## WHAT THIS TASK INVOLVES
Could you reproduce, from the records below, everything from the line with "2022-11-01T18:37:05Z" down to the line with "2022-11-02T14:39:28Z", keeping both of those lines and changing nothing?

## THE INPUT
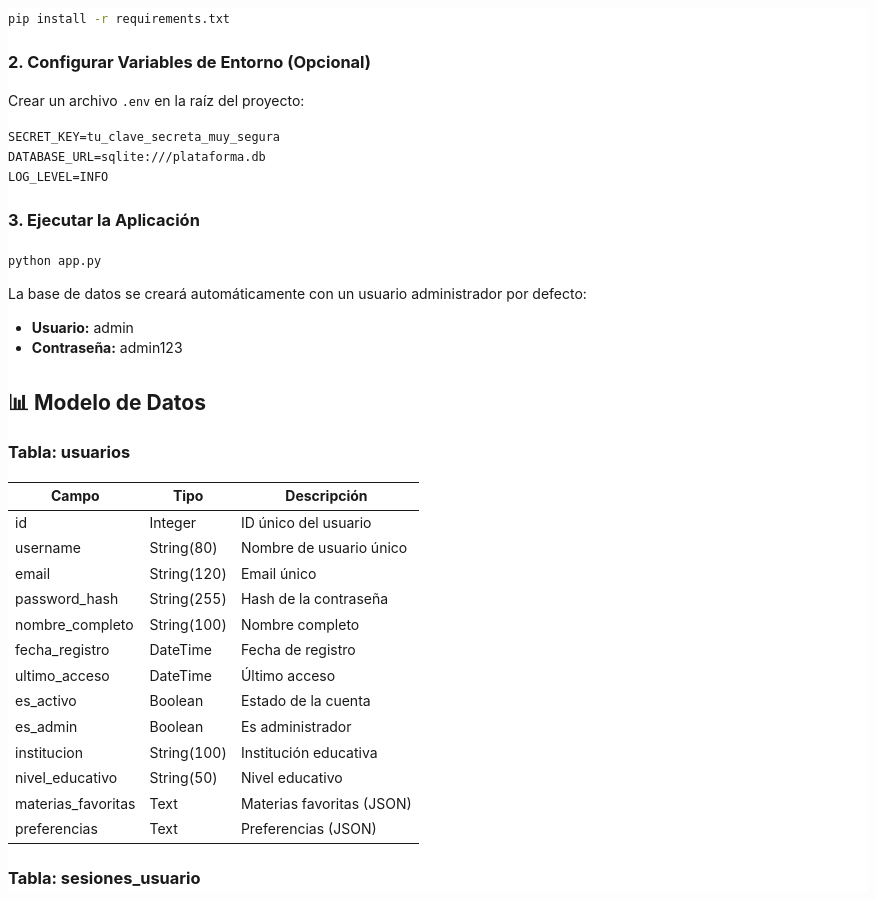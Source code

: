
 ```bash
pip install -r requirements.txt
```

### 2. Configurar Variables de Entorno (Opcional)

Crear un archivo `.env` en la raíz del proyecto:

```env
SECRET_KEY=tu_clave_secreta_muy_segura
DATABASE_URL=sqlite:///plataforma.db
LOG_LEVEL=INFO
```

### 3. Ejecutar la Aplicación

```bash
python app.py
```

La base de datos se creará automáticamente con un usuario administrador por defecto:
- **Usuario:** admin
- **Contraseña:** admin123

## 📊 Modelo de Datos

### Tabla: usuarios

| Campo | Tipo | Descripción |
|-------|------|-------------|
| id | Integer | ID único del usuario |
| username | String(80) | Nombre de usuario único |
| email | String(120) | Email único |
| password_hash | String(255) | Hash de la contraseña |
| nombre_completo | String(100) | Nombre completo |
| fecha_registro | DateTime | Fecha de registro |
| ultimo_acceso | DateTime | Último acceso |
| es_activo | Boolean | Estado de la cuenta |
| es_admin | Boolean | Es administrador |
| institucion | String(100) | Institución educativa |
| nivel_educativo | String(50) | Nivel educativo |
| materias_favoritas | Text | Materias favoritas (JSON) |
| preferencias | Text | Preferencias (JSON) |

### Tabla: sesiones_usuario
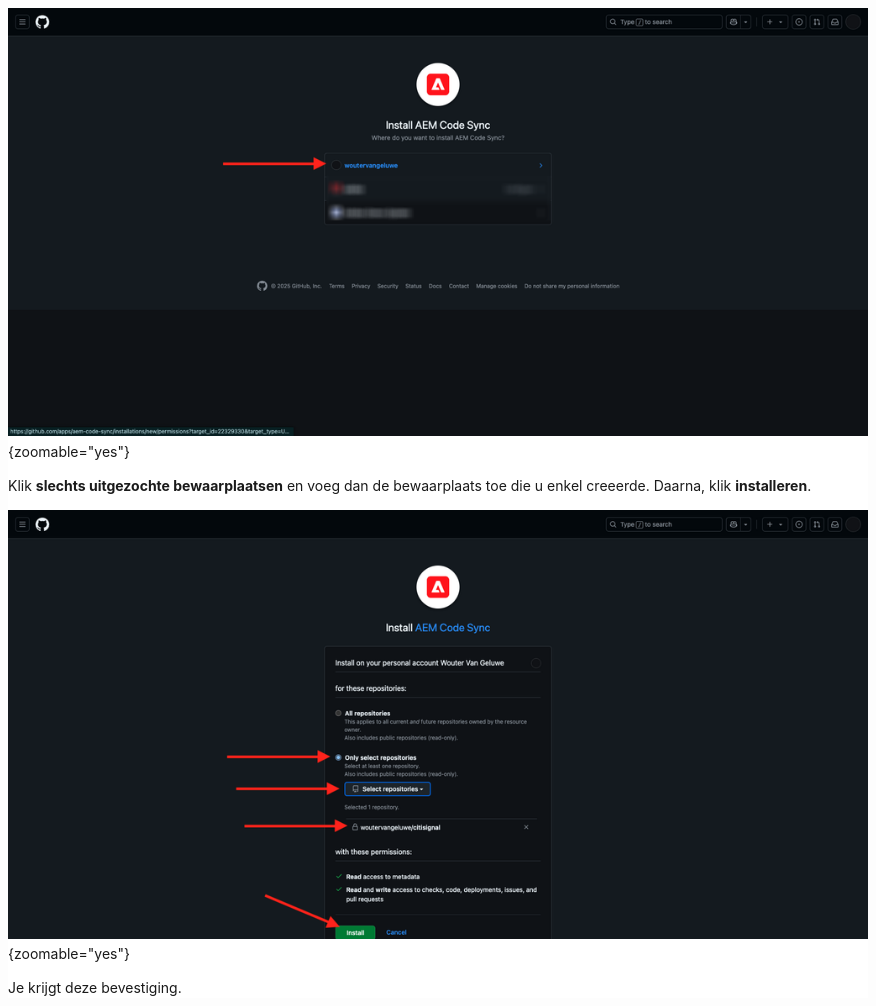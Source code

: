 ![ AEMCS ](./images/aemcssetup8.png){zoomable="yes"}

Klik **slechts uitgezochte bewaarplaatsen** en voeg dan de bewaarplaats toe die u enkel creeerde. Daarna, klik **installeren**.

![ AEMCS ](./images/aemcssetup9.png){zoomable="yes"}

Je krijgt deze bevestiging.
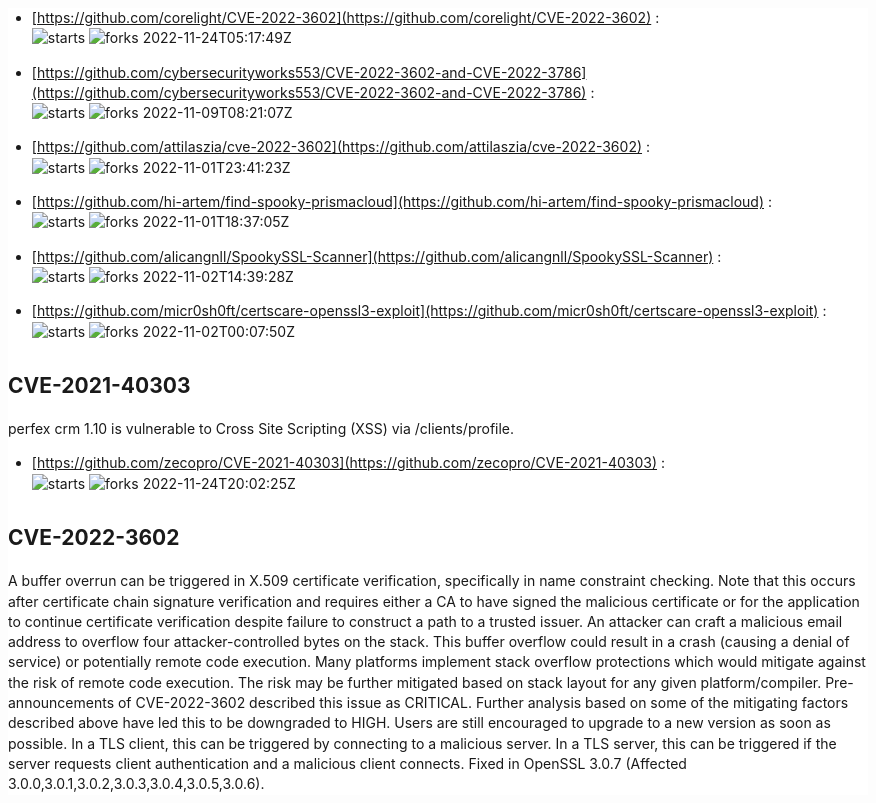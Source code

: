 - [https://github.com/corelight/CVE-2022-3602](https://github.com/corelight/CVE-2022-3602) :  
![starts](https://img.shields.io/github/stars/corelight/CVE-2022-3602.svg) 
![forks](https://img.shields.io/github/forks/corelight/CVE-2022-3602.svg) 
2022-11-24T05:17:49Z

- [https://github.com/cybersecurityworks553/CVE-2022-3602-and-CVE-2022-3786](https://github.com/cybersecurityworks553/CVE-2022-3602-and-CVE-2022-3786) :  
![starts](https://img.shields.io/github/stars/cybersecurityworks553/CVE-2022-3602-and-CVE-2022-3786.svg) 
![forks](https://img.shields.io/github/forks/cybersecurityworks553/CVE-2022-3602-and-CVE-2022-3786.svg) 
2022-11-09T08:21:07Z

- [https://github.com/attilaszia/cve-2022-3602](https://github.com/attilaszia/cve-2022-3602) :  
![starts](https://img.shields.io/github/stars/attilaszia/cve-2022-3602.svg) 
![forks](https://img.shields.io/github/forks/attilaszia/cve-2022-3602.svg) 
2022-11-01T23:41:23Z

- [https://github.com/hi-artem/find-spooky-prismacloud](https://github.com/hi-artem/find-spooky-prismacloud) :  
![starts](https://img.shields.io/github/stars/hi-artem/find-spooky-prismacloud.svg) 
![forks](https://img.shields.io/github/forks/hi-artem/find-spooky-prismacloud.svg) 
2022-11-01T18:37:05Z

- [https://github.com/alicangnll/SpookySSL-Scanner](https://github.com/alicangnll/SpookySSL-Scanner) :  
![starts](https://img.shields.io/github/stars/alicangnll/SpookySSL-Scanner.svg) 
![forks](https://img.shields.io/github/forks/alicangnll/SpookySSL-Scanner.svg) 
2022-11-02T14:39:28Z

- [https://github.com/micr0sh0ft/certscare-openssl3-exploit](https://github.com/micr0sh0ft/certscare-openssl3-exploit) :  
![starts](https://img.shields.io/github/stars/micr0sh0ft/certscare-openssl3-exploit.svg) 
![forks](https://img.shields.io/github/forks/micr0sh0ft/certscare-openssl3-exploit.svg) 
2022-11-02T00:07:50Z

## CVE-2021-40303
 perfex crm 1.10 is vulnerable to Cross Site Scripting (XSS) via /clients/profile.

- [https://github.com/zecopro/CVE-2021-40303](https://github.com/zecopro/CVE-2021-40303) :  
![starts](https://img.shields.io/github/stars/zecopro/CVE-2021-40303.svg) 
![forks](https://img.shields.io/github/forks/zecopro/CVE-2021-40303.svg) 
2022-11-24T20:02:25Z

## CVE-2022-3602
 A buffer overrun can be triggered in X.509 certificate verification, specifically in name constraint checking. Note that this occurs after certificate chain signature verification and requires either a CA to have signed the malicious certificate or for the application to continue certificate verification despite failure to construct a path to a trusted issuer. An attacker can craft a malicious email address to overflow four attacker-controlled bytes on the stack. This buffer overflow could result in a crash (causing a denial of service) or potentially remote code execution. Many platforms implement stack overflow protections which would mitigate against the risk of remote code execution. The risk may be further mitigated based on stack layout for any given platform/compiler. Pre-announcements of CVE-2022-3602 described this issue as CRITICAL. Further analysis based on some of the mitigating factors described above have led this to be downgraded to HIGH. Users are still encouraged to upgrade to a new version as soon as possible. In a TLS client, this can be triggered by connecting to a malicious server. In a TLS server, this can be triggered if the server requests client authentication and a malicious client connects. Fixed in OpenSSL 3.0.7 (Affected 3.0.0,3.0.1,3.0.2,3.0.3,3.0.4,3.0.5,3.0.6).
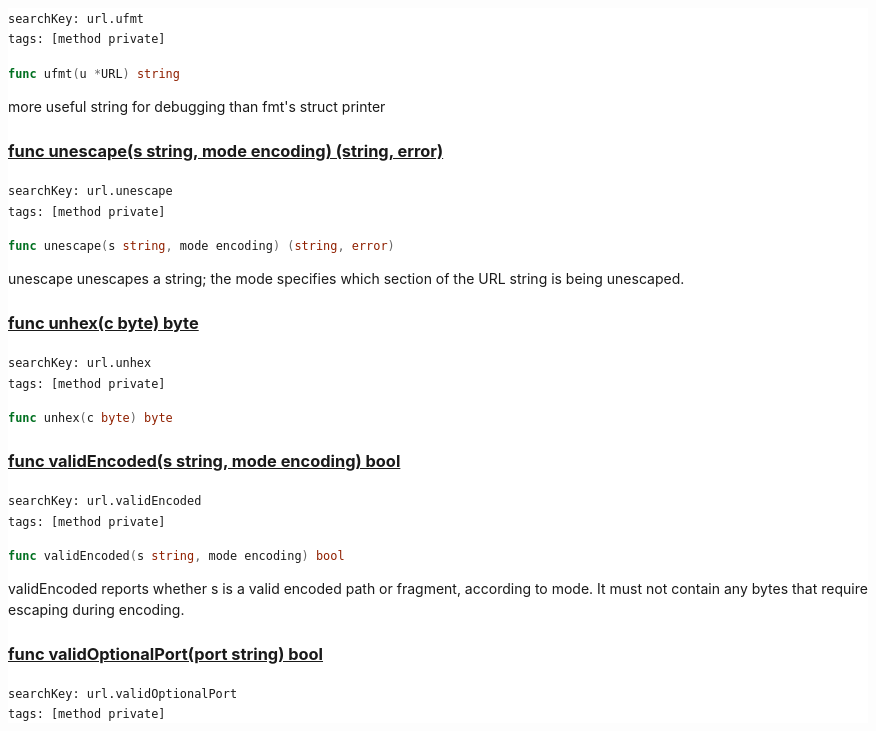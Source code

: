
 ```
searchKey: url.ufmt
tags: [method private]
```

```Go
func ufmt(u *URL) string
```

more useful string for debugging than fmt's struct printer 

### <a id="unescape" href="#unescape">func unescape(s string, mode encoding) (string, error)</a>

```
searchKey: url.unescape
tags: [method private]
```

```Go
func unescape(s string, mode encoding) (string, error)
```

unescape unescapes a string; the mode specifies which section of the URL string is being unescaped. 

### <a id="unhex" href="#unhex">func unhex(c byte) byte</a>

```
searchKey: url.unhex
tags: [method private]
```

```Go
func unhex(c byte) byte
```

### <a id="validEncoded" href="#validEncoded">func validEncoded(s string, mode encoding) bool</a>

```
searchKey: url.validEncoded
tags: [method private]
```

```Go
func validEncoded(s string, mode encoding) bool
```

validEncoded reports whether s is a valid encoded path or fragment, according to mode. It must not contain any bytes that require escaping during encoding. 

### <a id="validOptionalPort" href="#validOptionalPort">func validOptionalPort(port string) bool</a>

```
searchKey: url.validOptionalPort
tags: [method private]
```

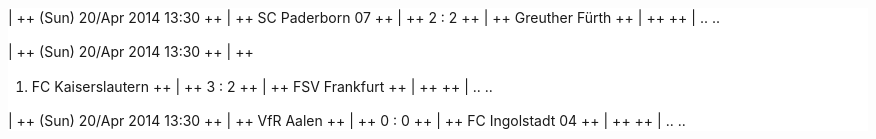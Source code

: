 | ++
(Sun) 20/Apr 2014 13:30  ++
| ++
SC Paderborn 07  ++
| ++
2 : 2  ++
| ++
Greuther Fürth   ++
| ++
   ++
|
.. 
..

| ++
(Sun) 20/Apr 2014 13:30  ++
| ++
1. FC Kaiserslautern  ++
| ++
3 : 2  ++
| ++
FSV Frankfurt   ++
| ++
   ++
|
.. 
..

| ++
(Sun) 20/Apr 2014 13:30  ++
| ++
VfR Aalen  ++
| ++
0 : 0  ++
| ++
FC Ingolstadt 04   ++
| ++
   ++
|
.. 
..

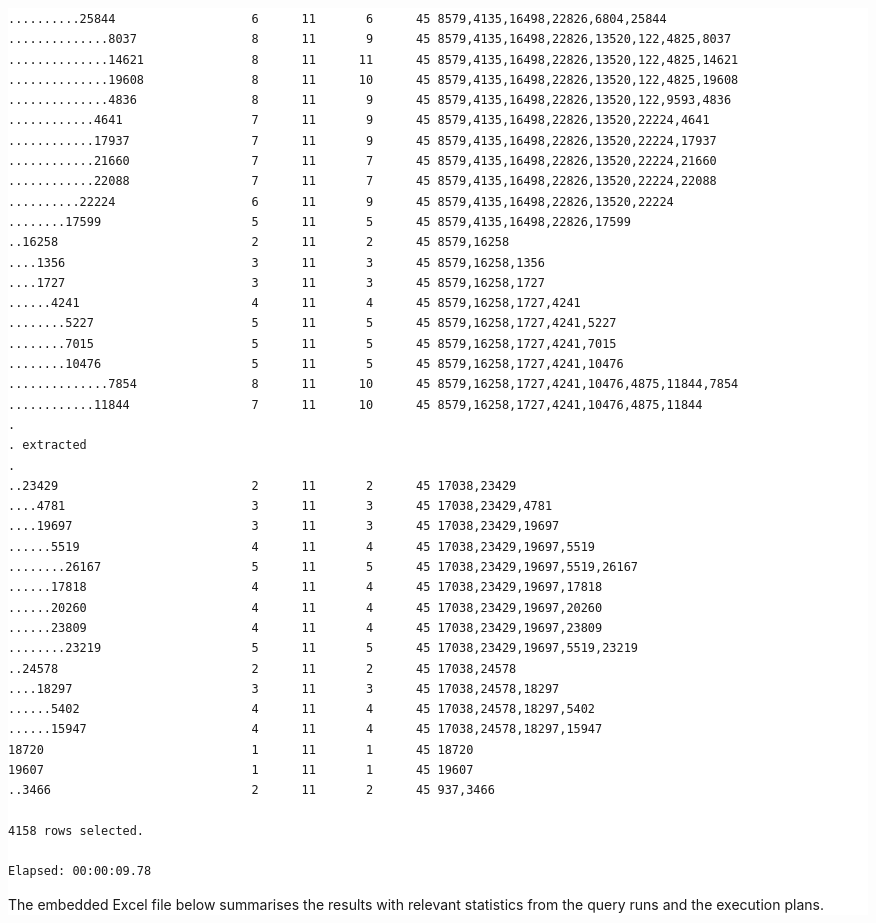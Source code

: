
 ```
..........25844                   6      11       6      45 8579,4135,16498,22826,6804,25844
..............8037                8      11       9      45 8579,4135,16498,22826,13520,122,4825,8037
..............14621               8      11      11      45 8579,4135,16498,22826,13520,122,4825,14621
..............19608               8      11      10      45 8579,4135,16498,22826,13520,122,4825,19608
..............4836                8      11       9      45 8579,4135,16498,22826,13520,122,9593,4836
............4641                  7      11       9      45 8579,4135,16498,22826,13520,22224,4641
............17937                 7      11       9      45 8579,4135,16498,22826,13520,22224,17937
............21660                 7      11       7      45 8579,4135,16498,22826,13520,22224,21660
............22088                 7      11       7      45 8579,4135,16498,22826,13520,22224,22088
..........22224                   6      11       9      45 8579,4135,16498,22826,13520,22224
........17599                     5      11       5      45 8579,4135,16498,22826,17599
..16258                           2      11       2      45 8579,16258
....1356                          3      11       3      45 8579,16258,1356
....1727                          3      11       3      45 8579,16258,1727
......4241                        4      11       4      45 8579,16258,1727,4241
........5227                      5      11       5      45 8579,16258,1727,4241,5227
........7015                      5      11       5      45 8579,16258,1727,4241,7015
........10476                     5      11       5      45 8579,16258,1727,4241,10476
..............7854                8      11      10      45 8579,16258,1727,4241,10476,4875,11844,7854
............11844                 7      11      10      45 8579,16258,1727,4241,10476,4875,11844
.
. extracted
.
..23429                           2      11       2      45 17038,23429
....4781                          3      11       3      45 17038,23429,4781
....19697                         3      11       3      45 17038,23429,19697
......5519                        4      11       4      45 17038,23429,19697,5519
........26167                     5      11       5      45 17038,23429,19697,5519,26167
......17818                       4      11       4      45 17038,23429,19697,17818
......20260                       4      11       4      45 17038,23429,19697,20260
......23809                       4      11       4      45 17038,23429,19697,23809
........23219                     5      11       5      45 17038,23429,19697,5519,23219
..24578                           2      11       2      45 17038,24578
....18297                         3      11       3      45 17038,24578,18297
......5402                        4      11       4      45 17038,24578,18297,5402
......15947                       4      11       4      45 17038,24578,18297,15947
18720                             1      11       1      45 18720
19607                             1      11       1      45 19607
..3466                            2      11       2      45 937,3466

4158 rows selected.

Elapsed: 00:00:09.78
```

The embedded Excel file below summarises the results with relevant statistics from the query runs and the execution plans.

## RESULT OF THIS EXERCISE
2022-11-01T18:37:05Z

- [https://github.com/alicangnll/SpookySSL-Scanner](https://github.com/alicangnll/SpookySSL-Scanner) :  
![starts](https://img.shields.io/github/stars/alicangnll/SpookySSL-Scanner.svg) 
![forks](https://img.shields.io/github/forks/alicangnll/SpookySSL-Scanner.svg) 
2022-11-02T14:39:28Z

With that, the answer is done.